The Bankruptcy Court explained:           
As an accrual method taxpayer, the Debtor cannot recognize income until 'all the events have occurred which fix the right to receive such income and the amount thereof can be determined with reasonable accuracy.'"

One could persuasively argue that Refco Pool could not meet this threshold.

The IRS persisted that Refco Pool could have assembled numbers - however fragile - and filed a tax return had it really wanted to.
ANALYSIS: The judicial standard however is not whether Refco Pool exhausted all possible alternatives. The standard is whether Refco Pool exercised the level of care that a reasonably prudent person would under the same circumstances. 

The Court pointed out the tax risk that Refco Pool would have assumed by filing a tax return:
By knowingly filing inaccurate returns, the Debtor had a reasonable cause for concern given the specter of accuracy-related penalties it might incur ...."

The IRS could have penalized Refco Pool if the numbers proved to be substantially inaccurate.

Wait, there is more.

Refco Pool had approximately 1,600 partners to whom it was obligated to issue K-1s. Had those K-1s gone south, the partners too could have gone after Refco Pool.

The Court was unconvinced whether Refco Pool could even sign a tax return:           
Based on this knowledge, a reasonable person would likely be concerned with signing the jurat clause at the bottom of Form 1065..." 
COMMENT: The jurat clause is the one at the bottom of the tax form that reads "... to the best of my knowledge and belief, it is true, correct, and complete."

The Court concluded: 
Based on the evidence presented, the Debtor proved that it carefully considered its filing obligations and undertook appropriate steps in an effort to avoid the failure. Accordingly, the Court holds that the debtor acted in a responsible manner both before and after the failure to file occurred."

The Bankruptcy Court disallowed the IRS penalties.

I grant you, this is an extreme case, but perhaps it takes the extreme case to spotlight outrageous government behavior.

Tax penalties can generally be abated for "reasonable" cause. The problem is that the IRS has redefined "reasonable" in a completely unreasonable way. Why?

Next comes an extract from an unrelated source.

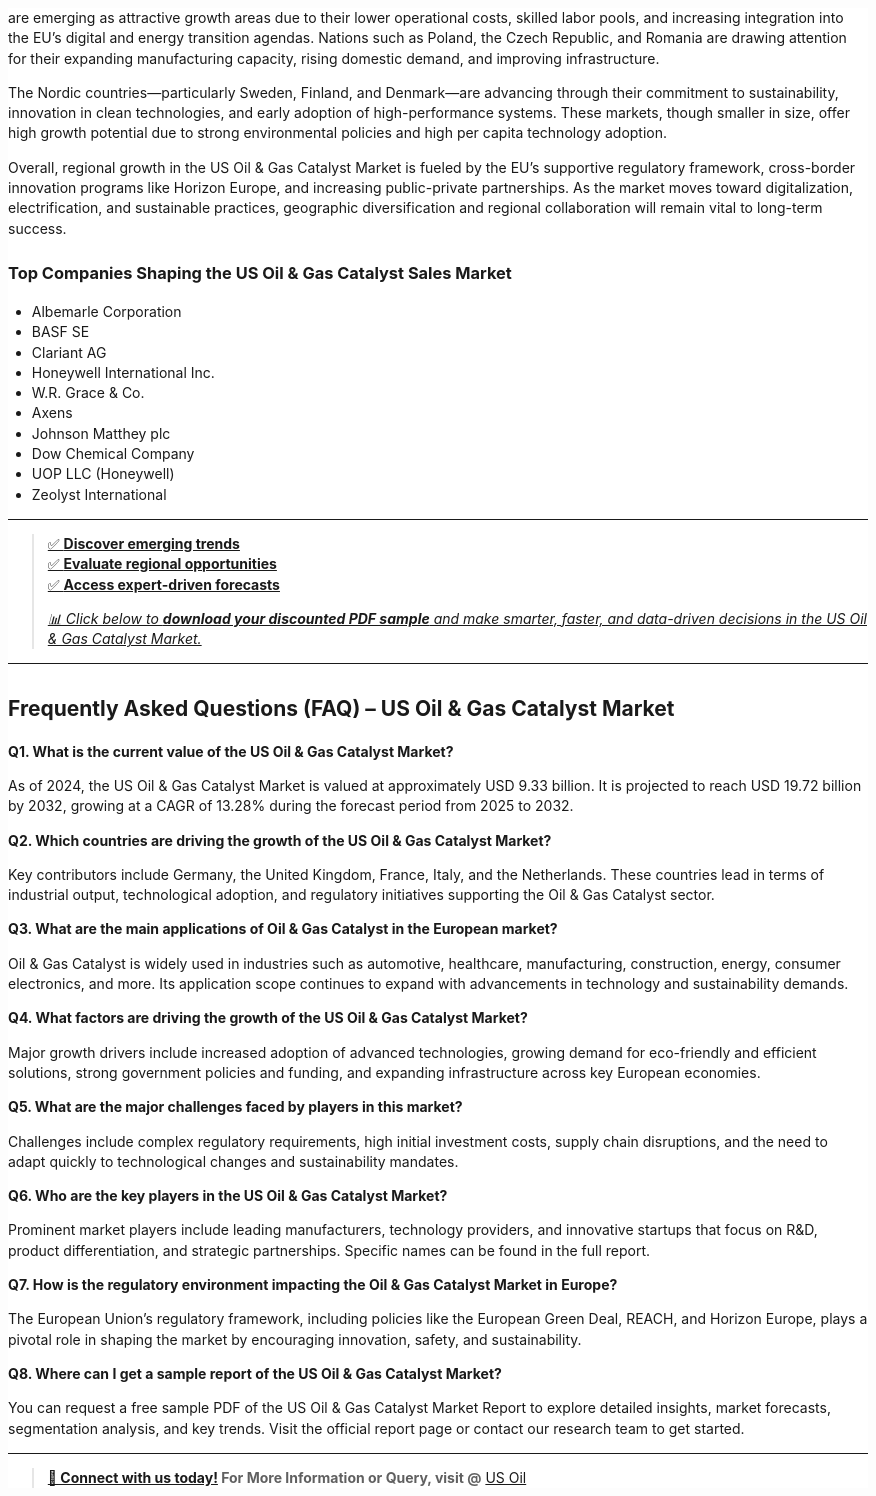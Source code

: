 are emerging as attractive growth areas due to their lower operational costs, skilled labor pools, and increasing integration into the EU&rsquo;s digital and energy transition agendas. Nations such as Poland, the Czech Republic, and Romania are drawing attention for their expanding manufacturing capacity, rising domestic demand, and improving infrastructure.</p><p>The Nordic countries&mdash;particularly Sweden, Finland, and Denmark&mdash;are advancing through their commitment to sustainability, innovation in clean technologies, and early adoption of high-performance systems. These markets, though smaller in size, offer high growth potential due to strong environmental policies and high per capita technology adoption.</p><p>Overall, regional growth in the US Oil & Gas Catalyst Market is fueled by the EU&rsquo;s supportive regulatory framework, cross-border innovation programs like Horizon Europe, and increasing public-private partnerships. As the market moves toward digitalization, electrification, and sustainable practices, geographic diversification and regional collaboration will remain vital to long-term success.</p><p><h3>Top Companies Shaping the US Oil & Gas Catalyst Sales Market </h3><ul><li>Albemarle Corporation</li><li>BASF SE</li><li>Clariant AG</li><li>Honeywell International Inc.</li><li>W.R. Grace & Co.</li><li>Axens</li><li>Johnson Matthey plc</li><li>Dow Chemical Company</li><li>UOP LLC (Honeywell)</li><li>Zeolyst International</li></ul></p><hr /><blockquote><p><a href="https://www.marketresearchintellect.com/ask-for-discount/?rid=977596&amp;amp;utm_source=Github-UST&amp;amp;utm_medium=019">✅ <strong data-start="617" data-end="645">Discover emerging trends</strong></a><br data-start="645" data-end="648" /><a href="https://www.marketresearchintellect.com/ask-for-discount/?rid=977596&amp;amp;utm_source=Github-UST&amp;amp;utm_medium=019"> ✅ <strong data-start="650" data-end="685">Evaluate regional opportunities</strong></a><br data-start="685" data-end="688" /><a href="https://www.marketresearchintellect.com/ask-for-discount/?rid=977596&amp;amp;utm_source=Github-UST&amp;amp;utm_medium=019"> ✅ <strong data-start="690" data-end="724">Access expert-driven forecasts</strong></a></p><p class="" data-start="728" data-end="864"><em><a href="https://www.marketresearchintellect.com/ask-for-discount/?rid=977596&amp;amp;utm_source=Github-UST&amp;amp;utm_medium=019">📊 Click below to <strong data-start="746" data-end="785">download your discounted PDF sample</strong> and make smarter, faster, and data-driven decisions in the US Oil & Gas Catalyst Market.</a></em></p></blockquote><hr /><h2>Frequently Asked Questions (FAQ) &ndash; US Oil & Gas Catalyst Market</h2><p><strong>Q1. What is the current value of the US Oil & Gas Catalyst Market?</strong></p><p>As of 2024, the US Oil & Gas Catalyst Market is valued at approximately USD 9.33 billion. It is projected to reach USD 19.72 billion by 2032, growing at a CAGR of 13.28% during the forecast period from 2025 to 2032.</p><p><strong>Q2. Which countries are driving the growth of the US Oil & Gas Catalyst Market?</strong></p><p>Key contributors include Germany, the United Kingdom, France, Italy, and the Netherlands. These countries lead in terms of industrial output, technological adoption, and regulatory initiatives supporting the Oil & Gas Catalyst sector.</p><p><strong>Q3. What are the main applications of Oil & Gas Catalyst in the European market?</strong></p><p>Oil & Gas Catalyst is widely used in industries such as automotive, healthcare, manufacturing, construction, energy, consumer electronics, and more. Its application scope continues to expand with advancements in technology and sustainability demands.</p><p><strong>Q4. What factors are driving the growth of the US Oil & Gas Catalyst Market?</strong></p><p>Major growth drivers include increased adoption of advanced technologies, growing demand for eco-friendly and efficient solutions, strong government policies and funding, and expanding infrastructure across key European economies.</p><p><strong>Q5. What are the major challenges faced by players in this market?</strong></p><p>Challenges include complex regulatory requirements, high initial investment costs, supply chain disruptions, and the need to adapt quickly to technological changes and sustainability mandates.</p><p><strong>Q6. Who are the key players in the US Oil & Gas Catalyst Market?</strong></p><p>Prominent market players include leading manufacturers, technology providers, and innovative startups that focus on R&amp;D, product differentiation, and strategic partnerships. Specific names can be found in the full report.</p><p><strong>Q7. How is the regulatory environment impacting the Oil & Gas Catalyst Market in Europe?</strong></p><p>The European Union&rsquo;s regulatory framework, including policies like the European Green Deal, REACH, and Horizon Europe, plays a pivotal role in shaping the market by encouraging innovation, safety, and sustainability.</p><p><strong>Q8. Where can I get a sample report of the US Oil & Gas Catalyst Market?</strong></p><p>You can request a free sample PDF of the US Oil & Gas Catalyst Market Report to explore detailed insights, market forecasts, segmentation analysis, and key trends. Visit the official report page or contact our research team to get started.</p><hr /><blockquote><p><span class="font-[700]"><strong><a href="https://www.marketresearchintellect.com/product/global-oil-gas-catalyst-sales-market/?utm_source=Linkedin&utm_medium=019">📩 Connect with us today!</a> For More Information or Query, visit&nbsp;@</strong>&nbsp;</span><span class="font-[700]"><a href="https://www.marketresearchintellect.com/product/global-oil-gas-catalyst-sales-market/?utm_source=Linkedin&utm_medium=019" target="_blank" data-tracking-control-name="article-ssr-frontend-pulse_little-text-block" data-tracking-will-navigate="" data-test-link="">US Oil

Many suspect that it wants to keep the penalties to supplement its Congressional funding. Is that really what we want: for the IRS to self-fund by automatically assessing penalties and then imperiously decreeing that any request for abatement of said penalties is not "reasonable"?

I propose a compromise if we cannot get the Goose & Gander bill passed: all IRS penalties are to be returned to Treasury. They are then to be re-budgeted as Congress determines, with no assurance that the monies would return to the IRS.  Perhaps that would cool the IRS jets a bit.